## Records provided
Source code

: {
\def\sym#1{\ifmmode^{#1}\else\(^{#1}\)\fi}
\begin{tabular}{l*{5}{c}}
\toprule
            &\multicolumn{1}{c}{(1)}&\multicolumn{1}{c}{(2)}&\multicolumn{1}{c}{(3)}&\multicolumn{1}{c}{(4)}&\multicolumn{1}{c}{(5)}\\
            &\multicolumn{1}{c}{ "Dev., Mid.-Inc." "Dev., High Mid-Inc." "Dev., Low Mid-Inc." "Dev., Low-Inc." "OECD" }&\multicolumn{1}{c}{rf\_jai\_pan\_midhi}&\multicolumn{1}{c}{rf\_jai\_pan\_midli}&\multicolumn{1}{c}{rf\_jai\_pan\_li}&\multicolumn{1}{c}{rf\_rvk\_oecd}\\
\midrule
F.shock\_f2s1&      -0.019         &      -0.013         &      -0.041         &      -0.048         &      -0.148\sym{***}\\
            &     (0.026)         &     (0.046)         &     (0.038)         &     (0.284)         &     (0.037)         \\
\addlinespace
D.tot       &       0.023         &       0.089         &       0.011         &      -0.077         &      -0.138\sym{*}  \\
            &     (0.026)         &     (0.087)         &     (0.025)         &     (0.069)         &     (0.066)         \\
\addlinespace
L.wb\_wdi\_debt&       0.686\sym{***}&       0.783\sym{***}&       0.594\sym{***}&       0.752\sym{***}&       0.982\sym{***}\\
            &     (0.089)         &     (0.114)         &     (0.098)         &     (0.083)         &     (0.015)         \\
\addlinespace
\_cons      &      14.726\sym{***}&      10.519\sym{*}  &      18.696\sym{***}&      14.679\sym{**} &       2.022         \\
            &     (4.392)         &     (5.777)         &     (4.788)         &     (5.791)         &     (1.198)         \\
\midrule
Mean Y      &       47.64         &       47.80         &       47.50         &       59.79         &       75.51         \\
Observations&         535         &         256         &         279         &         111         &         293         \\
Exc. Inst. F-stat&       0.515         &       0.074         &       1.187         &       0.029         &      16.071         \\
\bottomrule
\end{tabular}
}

## What is being asked
Gather each line of the records holding the string "multicolumn".

## Written response
            &\multicolumn{1}{c}{(1)}&\multicolumn{1}{c}{(2)}&\multicolumn{1}{c}{(3)}&\multicolumn{1}{c}{(4)}&\multicolumn{1}{c}{(5)}\\
            &\multicolumn{1}{c}{ "Dev., Mid.-Inc." "Dev., High Mid-Inc." "Dev., Low Mid-Inc." "Dev., Low-Inc." "OECD" }&\multicolumn{1}{c}{rf\_jai\_pan\_midhi}&\multicolumn{1}{c}{rf\_jai\_pan\_midli}&\multicolumn{1}{c}{rf\_jai\_pan\_li}&\multicolumn{1}{c}{rf\_rvk\_oecd}\\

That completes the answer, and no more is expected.